(Collected data)
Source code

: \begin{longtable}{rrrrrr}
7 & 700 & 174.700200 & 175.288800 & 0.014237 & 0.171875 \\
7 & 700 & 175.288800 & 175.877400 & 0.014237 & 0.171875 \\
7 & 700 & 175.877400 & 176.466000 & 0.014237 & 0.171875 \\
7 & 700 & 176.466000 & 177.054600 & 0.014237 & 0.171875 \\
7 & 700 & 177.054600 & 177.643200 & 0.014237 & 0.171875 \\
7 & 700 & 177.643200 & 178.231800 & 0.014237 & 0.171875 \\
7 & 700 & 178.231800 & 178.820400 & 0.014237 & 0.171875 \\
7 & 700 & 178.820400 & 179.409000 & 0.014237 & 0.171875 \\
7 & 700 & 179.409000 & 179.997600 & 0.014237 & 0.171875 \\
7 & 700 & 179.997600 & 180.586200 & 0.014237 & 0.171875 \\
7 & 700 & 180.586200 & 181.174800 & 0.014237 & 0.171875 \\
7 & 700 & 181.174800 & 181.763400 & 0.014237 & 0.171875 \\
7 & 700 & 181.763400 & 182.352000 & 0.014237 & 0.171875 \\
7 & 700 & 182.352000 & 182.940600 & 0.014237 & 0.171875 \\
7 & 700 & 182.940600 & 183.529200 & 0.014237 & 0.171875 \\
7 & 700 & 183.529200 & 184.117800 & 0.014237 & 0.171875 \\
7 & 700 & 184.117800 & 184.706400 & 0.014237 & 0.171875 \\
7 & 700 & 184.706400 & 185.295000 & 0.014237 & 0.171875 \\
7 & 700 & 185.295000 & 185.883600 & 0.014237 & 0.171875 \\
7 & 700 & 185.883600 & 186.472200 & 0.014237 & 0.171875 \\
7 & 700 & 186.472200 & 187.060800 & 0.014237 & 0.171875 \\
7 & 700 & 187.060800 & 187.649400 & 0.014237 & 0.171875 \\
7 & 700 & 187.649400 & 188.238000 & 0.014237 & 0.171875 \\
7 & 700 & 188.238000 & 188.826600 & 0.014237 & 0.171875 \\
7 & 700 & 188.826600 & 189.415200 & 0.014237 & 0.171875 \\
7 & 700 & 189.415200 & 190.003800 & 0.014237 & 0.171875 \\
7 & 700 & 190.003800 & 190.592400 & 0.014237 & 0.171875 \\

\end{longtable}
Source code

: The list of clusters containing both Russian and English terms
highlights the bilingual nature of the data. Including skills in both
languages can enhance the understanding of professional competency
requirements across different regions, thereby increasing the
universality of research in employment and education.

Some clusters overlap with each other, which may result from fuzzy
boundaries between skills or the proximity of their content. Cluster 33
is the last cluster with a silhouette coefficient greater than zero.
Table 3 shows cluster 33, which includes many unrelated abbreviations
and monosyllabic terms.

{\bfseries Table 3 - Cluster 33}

--- TASK REQUIREMENTS ---
The records above must be set down again exactly as written.

--- EXERCISE OUTPUT ---
Source code

: \begin{longtable}{rrrrrr}
7 & 700 & 174.700200 & 175.288800 & 0.014237 & 0.171875 \\
7 & 700 & 175.288800 & 175.877400 & 0.014237 & 0.171875 \\
7 & 700 & 175.877400 & 176.466000 & 0.014237 & 0.171875 \\
7 & 700 & 176.466000 & 177.054600 & 0.014237 & 0.171875 \\
7 & 700 & 177.054600 & 177.643200 & 0.014237 & 0.171875 \\
7 & 700 & 177.643200 & 178.231800 & 0.014237 & 0.171875 \\
7 & 700 & 178.231800 & 178.820400 & 0.014237 & 0.171875 \\
7 & 700 & 178.820400 & 179.409000 & 0.014237 & 0.171875 \\
7 & 700 & 179.409000 & 179.997600 & 0.014237 & 0.171875 \\
7 & 700 & 179.997600 & 180.586200 & 0.014237 & 0.171875 \\
7 & 700 & 180.586200 & 181.174800 & 0.014237 & 0.171875 \\
7 & 700 & 181.174800 & 181.763400 & 0.014237 & 0.171875 \\
7 & 700 & 181.763400 & 182.352000 & 0.014237 & 0.171875 \\
7 & 700 & 182.352000 & 182.940600 & 0.014237 & 0.171875 \\
7 & 700 & 182.940600 & 183.529200 & 0.014237 & 0.171875 \\
7 & 700 & 183.529200 & 184.117800 & 0.014237 & 0.171875 \\
7 & 700 & 184.117800 & 184.706400 & 0.014237 & 0.171875 \\
7 & 700 & 184.706400 & 185.295000 & 0.014237 & 0.171875 \\
7 & 700 & 185.295000 & 185.883600 & 0.014237 & 0.171875 \\
7 & 700 & 185.883600 & 186.472200 & 0.014237 & 0.171875 \\
7 & 700 & 186.472200 & 187.060800 & 0.014237 & 0.171875 \\
7 & 700 & 187.060800 & 187.649400 & 0.014237 & 0.171875 \\
7 & 700 & 187.649400 & 188.238000 & 0.014237 & 0.171875 \\
7 & 700 & 188.238000 & 188.826600 & 0.014237 & 0.171875 \\
7 & 700 & 188.826600 & 189.415200 & 0.014237 & 0.171875 \\
7 & 700 & 189.415200 & 190.003800 & 0.014237 & 0.171875 \\
7 & 700 & 190.003800 & 190.592400 & 0.014237 & 0.171875 \\

\end{longtable}
Source code

: The list of clusters containing both Russian and English terms
highlights the bilingual nature of the data. Including skills in both
languages can enhance the understanding of professional competency
requirements across different regions, thereby increasing the
universality of research in employment and education.

Some clusters overlap with each other, which may result from fuzzy
boundaries between skills or the proximity of their content. Cluster 33
is the last cluster with a silhouette coefficient greater than zero.
Table 3 shows cluster 33, which includes many unrelated abbreviations
and monosyllabic terms.

{\bfseries Table 3 - Cluster 33}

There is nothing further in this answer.